WORK ITEM: Scan the entries and state how many lines contain "within". Write no other text.

*** GIVEN RECORDS ***

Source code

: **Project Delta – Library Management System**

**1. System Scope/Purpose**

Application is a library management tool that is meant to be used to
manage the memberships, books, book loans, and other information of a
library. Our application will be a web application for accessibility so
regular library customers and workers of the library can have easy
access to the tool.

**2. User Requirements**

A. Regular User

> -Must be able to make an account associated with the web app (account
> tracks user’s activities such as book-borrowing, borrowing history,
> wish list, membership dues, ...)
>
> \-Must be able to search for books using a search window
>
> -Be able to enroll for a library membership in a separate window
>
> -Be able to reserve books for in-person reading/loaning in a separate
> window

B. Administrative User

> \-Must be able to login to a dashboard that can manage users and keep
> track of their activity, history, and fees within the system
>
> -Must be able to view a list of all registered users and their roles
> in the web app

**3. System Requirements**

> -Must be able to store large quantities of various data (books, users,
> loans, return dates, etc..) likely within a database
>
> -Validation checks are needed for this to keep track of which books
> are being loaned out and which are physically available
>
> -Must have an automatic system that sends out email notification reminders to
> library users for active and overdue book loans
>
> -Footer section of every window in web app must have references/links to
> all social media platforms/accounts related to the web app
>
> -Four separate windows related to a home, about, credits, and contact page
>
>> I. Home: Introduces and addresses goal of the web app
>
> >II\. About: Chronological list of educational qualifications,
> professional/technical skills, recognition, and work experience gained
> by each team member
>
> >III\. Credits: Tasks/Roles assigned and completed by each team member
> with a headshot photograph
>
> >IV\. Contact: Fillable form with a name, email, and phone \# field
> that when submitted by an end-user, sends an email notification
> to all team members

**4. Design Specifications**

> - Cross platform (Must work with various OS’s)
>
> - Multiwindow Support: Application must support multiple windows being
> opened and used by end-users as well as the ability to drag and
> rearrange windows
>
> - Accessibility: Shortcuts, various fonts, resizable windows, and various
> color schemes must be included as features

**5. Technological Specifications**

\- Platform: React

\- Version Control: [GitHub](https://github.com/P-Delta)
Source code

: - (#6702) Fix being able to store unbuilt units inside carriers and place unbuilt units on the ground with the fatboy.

***

EXERCISE RESPONSE: 2